- What is required:
Retype the entries. Match them exactly.

- Data provided:
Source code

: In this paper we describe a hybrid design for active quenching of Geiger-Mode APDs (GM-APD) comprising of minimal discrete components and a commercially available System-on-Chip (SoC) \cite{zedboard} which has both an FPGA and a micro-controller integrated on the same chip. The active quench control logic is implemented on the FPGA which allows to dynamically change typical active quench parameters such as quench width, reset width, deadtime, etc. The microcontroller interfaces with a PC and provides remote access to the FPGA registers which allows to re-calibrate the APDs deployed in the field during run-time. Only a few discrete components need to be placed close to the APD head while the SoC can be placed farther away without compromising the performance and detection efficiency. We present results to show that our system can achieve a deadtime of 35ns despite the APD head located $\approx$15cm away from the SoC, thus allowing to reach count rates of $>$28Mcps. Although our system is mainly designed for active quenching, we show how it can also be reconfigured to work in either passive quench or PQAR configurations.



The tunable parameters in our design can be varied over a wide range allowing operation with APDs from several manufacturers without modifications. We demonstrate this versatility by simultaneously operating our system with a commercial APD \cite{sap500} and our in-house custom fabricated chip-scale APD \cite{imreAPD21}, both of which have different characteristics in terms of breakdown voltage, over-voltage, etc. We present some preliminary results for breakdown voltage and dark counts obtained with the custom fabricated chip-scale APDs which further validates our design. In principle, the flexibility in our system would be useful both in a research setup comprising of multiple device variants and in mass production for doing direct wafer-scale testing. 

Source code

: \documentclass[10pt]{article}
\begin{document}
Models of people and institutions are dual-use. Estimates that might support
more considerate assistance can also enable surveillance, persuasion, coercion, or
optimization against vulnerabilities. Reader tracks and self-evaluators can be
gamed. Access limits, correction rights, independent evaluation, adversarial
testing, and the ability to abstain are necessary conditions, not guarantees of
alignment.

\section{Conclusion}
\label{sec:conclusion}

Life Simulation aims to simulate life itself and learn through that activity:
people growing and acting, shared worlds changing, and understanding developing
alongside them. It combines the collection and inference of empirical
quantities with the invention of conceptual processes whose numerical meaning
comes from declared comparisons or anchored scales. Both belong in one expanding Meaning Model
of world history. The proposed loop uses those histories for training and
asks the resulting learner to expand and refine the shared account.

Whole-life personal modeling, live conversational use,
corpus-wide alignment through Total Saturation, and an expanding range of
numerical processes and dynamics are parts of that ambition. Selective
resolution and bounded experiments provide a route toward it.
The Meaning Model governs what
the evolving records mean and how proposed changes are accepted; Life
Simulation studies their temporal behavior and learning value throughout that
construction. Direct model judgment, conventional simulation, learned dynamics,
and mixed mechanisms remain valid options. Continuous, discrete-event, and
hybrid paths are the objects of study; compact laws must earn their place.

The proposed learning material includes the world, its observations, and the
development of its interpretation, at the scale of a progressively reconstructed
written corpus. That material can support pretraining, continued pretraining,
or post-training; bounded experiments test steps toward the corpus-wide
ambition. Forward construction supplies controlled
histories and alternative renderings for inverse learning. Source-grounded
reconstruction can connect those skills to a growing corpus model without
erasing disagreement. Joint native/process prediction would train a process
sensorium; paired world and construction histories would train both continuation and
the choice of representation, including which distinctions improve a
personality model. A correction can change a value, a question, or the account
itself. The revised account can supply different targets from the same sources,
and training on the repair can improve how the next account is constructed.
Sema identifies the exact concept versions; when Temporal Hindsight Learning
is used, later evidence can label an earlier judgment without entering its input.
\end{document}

- Problem solution:
Source code

: In this paper we describe a hybrid design for active quenching of Geiger-Mode APDs (GM-APD) comprising of minimal discrete components and a commercially available System-on-Chip (SoC) \cite{zedboard} which has both an FPGA and a micro-controller integrated on the same chip. The active quench control logic is implemented on the FPGA which allows to dynamically change typical active quench parameters such as quench width, reset width, deadtime, etc. The microcontroller interfaces with a PC and provides remote access to the FPGA registers which allows to re-calibrate the APDs deployed in the field during run-time. Only a few discrete components need to be placed close to the APD head while the SoC can be placed farther away without compromising the performance and detection efficiency. We present results to show that our system can achieve a deadtime of 35ns despite the APD head located $\approx$15cm away from the SoC, thus allowing to reach count rates of $>$28Mcps. Although our system is mainly designed for active quenching, we show how it can also be reconfigured to work in either passive quench or PQAR configurations.



The tunable parameters in our design can be varied over a wide range allowing operation with APDs from several manufacturers without modifications. We demonstrate this versatility by simultaneously operating our system with a commercial APD \cite{sap500} and our in-house custom fabricated chip-scale APD \cite{imreAPD21}, both of which have different characteristics in terms of breakdown voltage, over-voltage, etc. We present some preliminary results for breakdown voltage and dark counts obtained with the custom fabricated chip-scale APDs which further validates our design. In principle, the flexibility in our system would be useful both in a research setup comprising of multiple device variants and in mass production for doing direct wafer-scale testing. 

Source code

: \documentclass[10pt]{article}
\begin{document}
Models of people and institutions are dual-use. Estimates that might support
more considerate assistance can also enable surveillance, persuasion, coercion, or
optimization against vulnerabilities. Reader tracks and self-evaluators can be
gamed. Access limits, correction rights, independent evaluation, adversarial
testing, and the ability to abstain are necessary conditions, not guarantees of
alignment.

\section{Conclusion}
\label{sec:conclusion}

Life Simulation aims to simulate life itself and learn through that activity:
people growing and acting, shared worlds changing, and understanding developing
alongside them. It combines the collection and inference of empirical
quantities with the invention of conceptual processes whose numerical meaning
comes from declared comparisons or anchored scales. Both belong in one expanding Meaning Model
of world history. The proposed loop uses those histories for training and
asks the resulting learner to expand and refine the shared account.

Whole-life personal modeling, live conversational use,
corpus-wide alignment through Total Saturation, and an expanding range of
numerical processes and dynamics are parts of that ambition. Selective
resolution and bounded experiments provide a route toward it.
The Meaning Model governs what
the evolving records mean and how proposed changes are accepted; Life
Simulation studies their temporal behavior and learning value throughout that
construction. Direct model judgment, conventional simulation, learned dynamics,
and mixed mechanisms remain valid options. Continuous, discrete-event, and
hybrid paths are the objects of study; compact laws must earn their place.

The proposed learning material includes the world, its observations, and the
development of its interpretation, at the scale of a progressively reconstructed
written corpus. That material can support pretraining, continued pretraining,
or post-training; bounded experiments test steps toward the corpus-wide
ambition. Forward construction supplies controlled
histories and alternative renderings for inverse learning. Source-grounded
reconstruction can connect those skills to a growing corpus model without
erasing disagreement. Joint native/process prediction would train a process
sensorium; paired world and construction histories would train both continuation and
the choice of representation, including which distinctions improve a
personality model. A correction can change a value, a question, or the account
itself. The revised account can supply different targets from the same sources,
and training on the repair can improve how the next account is constructed.
Sema identifies the exact concept versions; when Temporal Hindsight Learning
is used, later evidence can label an earlier judgment without entering its input.
\end{document}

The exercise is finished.